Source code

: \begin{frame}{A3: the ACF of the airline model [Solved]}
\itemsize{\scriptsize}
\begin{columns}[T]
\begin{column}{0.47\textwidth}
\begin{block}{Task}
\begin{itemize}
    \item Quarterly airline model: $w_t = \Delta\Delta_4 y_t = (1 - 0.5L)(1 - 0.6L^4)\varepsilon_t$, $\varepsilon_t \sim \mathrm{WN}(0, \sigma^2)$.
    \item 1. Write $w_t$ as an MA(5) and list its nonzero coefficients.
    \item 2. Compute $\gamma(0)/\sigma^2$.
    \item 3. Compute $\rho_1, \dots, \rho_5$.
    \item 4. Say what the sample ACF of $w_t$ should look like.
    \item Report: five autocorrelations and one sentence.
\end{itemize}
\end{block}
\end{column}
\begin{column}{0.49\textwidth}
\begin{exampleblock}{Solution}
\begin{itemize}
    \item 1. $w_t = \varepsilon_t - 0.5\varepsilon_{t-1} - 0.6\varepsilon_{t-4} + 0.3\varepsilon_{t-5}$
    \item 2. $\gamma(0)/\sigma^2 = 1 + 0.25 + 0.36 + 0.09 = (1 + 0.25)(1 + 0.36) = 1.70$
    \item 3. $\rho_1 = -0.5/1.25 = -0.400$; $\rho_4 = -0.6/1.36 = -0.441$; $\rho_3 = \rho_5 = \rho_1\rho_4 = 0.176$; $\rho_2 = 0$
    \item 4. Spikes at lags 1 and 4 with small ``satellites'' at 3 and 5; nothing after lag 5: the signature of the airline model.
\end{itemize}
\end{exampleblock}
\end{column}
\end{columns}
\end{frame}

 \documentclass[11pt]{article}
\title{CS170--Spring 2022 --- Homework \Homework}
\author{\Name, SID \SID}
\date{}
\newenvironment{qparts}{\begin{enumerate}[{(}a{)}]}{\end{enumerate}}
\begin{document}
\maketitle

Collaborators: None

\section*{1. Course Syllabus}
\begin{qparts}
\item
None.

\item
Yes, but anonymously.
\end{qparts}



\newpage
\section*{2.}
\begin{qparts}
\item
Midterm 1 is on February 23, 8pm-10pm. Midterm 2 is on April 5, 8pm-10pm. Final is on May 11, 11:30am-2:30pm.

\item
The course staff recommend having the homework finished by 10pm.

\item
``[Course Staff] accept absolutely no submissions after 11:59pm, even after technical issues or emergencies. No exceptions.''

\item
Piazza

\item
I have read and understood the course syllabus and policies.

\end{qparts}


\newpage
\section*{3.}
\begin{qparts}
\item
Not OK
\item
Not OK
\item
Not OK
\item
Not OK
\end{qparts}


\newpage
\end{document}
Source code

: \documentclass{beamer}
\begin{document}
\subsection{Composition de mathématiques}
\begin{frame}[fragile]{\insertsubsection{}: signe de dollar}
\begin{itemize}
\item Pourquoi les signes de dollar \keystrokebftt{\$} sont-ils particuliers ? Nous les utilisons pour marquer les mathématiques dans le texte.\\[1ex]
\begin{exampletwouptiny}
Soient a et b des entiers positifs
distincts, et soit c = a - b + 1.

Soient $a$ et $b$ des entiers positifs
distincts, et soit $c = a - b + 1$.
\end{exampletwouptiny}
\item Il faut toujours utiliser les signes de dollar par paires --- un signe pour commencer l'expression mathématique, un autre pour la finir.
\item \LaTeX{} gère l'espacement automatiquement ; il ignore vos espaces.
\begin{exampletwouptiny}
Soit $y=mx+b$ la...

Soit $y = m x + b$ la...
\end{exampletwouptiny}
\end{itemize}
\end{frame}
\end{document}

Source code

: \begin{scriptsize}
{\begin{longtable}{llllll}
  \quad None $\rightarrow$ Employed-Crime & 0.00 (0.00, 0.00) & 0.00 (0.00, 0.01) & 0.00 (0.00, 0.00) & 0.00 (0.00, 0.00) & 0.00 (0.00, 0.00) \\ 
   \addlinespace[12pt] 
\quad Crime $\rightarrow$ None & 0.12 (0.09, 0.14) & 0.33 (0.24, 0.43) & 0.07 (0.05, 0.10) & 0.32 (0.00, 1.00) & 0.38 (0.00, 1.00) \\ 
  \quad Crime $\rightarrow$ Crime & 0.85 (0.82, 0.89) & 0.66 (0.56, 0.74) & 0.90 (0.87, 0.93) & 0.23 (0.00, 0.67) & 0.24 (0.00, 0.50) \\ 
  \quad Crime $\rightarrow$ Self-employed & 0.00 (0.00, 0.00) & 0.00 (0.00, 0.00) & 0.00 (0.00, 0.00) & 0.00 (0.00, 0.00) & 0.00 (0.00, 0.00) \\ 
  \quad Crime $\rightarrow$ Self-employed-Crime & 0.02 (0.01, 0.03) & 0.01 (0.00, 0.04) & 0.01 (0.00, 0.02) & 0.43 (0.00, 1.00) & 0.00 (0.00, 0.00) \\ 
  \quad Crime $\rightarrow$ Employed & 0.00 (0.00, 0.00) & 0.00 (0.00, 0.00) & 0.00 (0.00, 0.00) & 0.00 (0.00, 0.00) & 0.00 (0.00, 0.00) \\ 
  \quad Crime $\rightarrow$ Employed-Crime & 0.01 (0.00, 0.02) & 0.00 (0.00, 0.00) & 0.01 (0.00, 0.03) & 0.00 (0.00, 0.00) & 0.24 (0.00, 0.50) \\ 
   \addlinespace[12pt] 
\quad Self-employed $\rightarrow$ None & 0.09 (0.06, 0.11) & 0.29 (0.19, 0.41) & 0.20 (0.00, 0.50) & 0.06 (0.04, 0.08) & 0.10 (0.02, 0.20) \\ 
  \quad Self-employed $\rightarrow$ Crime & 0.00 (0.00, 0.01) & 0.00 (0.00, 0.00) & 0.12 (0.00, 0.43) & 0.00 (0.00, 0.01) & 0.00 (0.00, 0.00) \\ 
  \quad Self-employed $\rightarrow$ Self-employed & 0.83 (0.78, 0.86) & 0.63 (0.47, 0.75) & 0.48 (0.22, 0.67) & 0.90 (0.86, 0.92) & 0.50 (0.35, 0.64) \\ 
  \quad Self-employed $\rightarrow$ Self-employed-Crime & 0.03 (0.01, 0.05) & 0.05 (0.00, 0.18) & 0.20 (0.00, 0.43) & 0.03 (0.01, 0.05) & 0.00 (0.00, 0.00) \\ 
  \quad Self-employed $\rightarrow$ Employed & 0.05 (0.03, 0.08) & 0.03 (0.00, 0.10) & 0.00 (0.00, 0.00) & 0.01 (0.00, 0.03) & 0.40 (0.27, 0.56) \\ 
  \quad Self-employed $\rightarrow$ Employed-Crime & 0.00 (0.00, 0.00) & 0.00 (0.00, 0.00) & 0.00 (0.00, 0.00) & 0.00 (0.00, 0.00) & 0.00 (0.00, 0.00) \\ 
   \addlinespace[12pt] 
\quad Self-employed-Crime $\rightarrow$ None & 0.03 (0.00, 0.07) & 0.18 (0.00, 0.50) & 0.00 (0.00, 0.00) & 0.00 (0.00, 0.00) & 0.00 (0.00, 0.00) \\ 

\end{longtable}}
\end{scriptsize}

◇ ◇ ◇ ◇

_What needs to be done_
Please return each line of the data above in which the word "signes" occurs.

_Answer_
\item Pourquoi les signes de dollar \keystrokebftt{\$} sont-ils particuliers ? Nous les utilisons pour marquer les mathématiques dans le texte.\\[1ex]
\item Il faut toujours utiliser les signes de dollar par paires --- un signe pour commencer l'expression mathématique, un autre pour la finir.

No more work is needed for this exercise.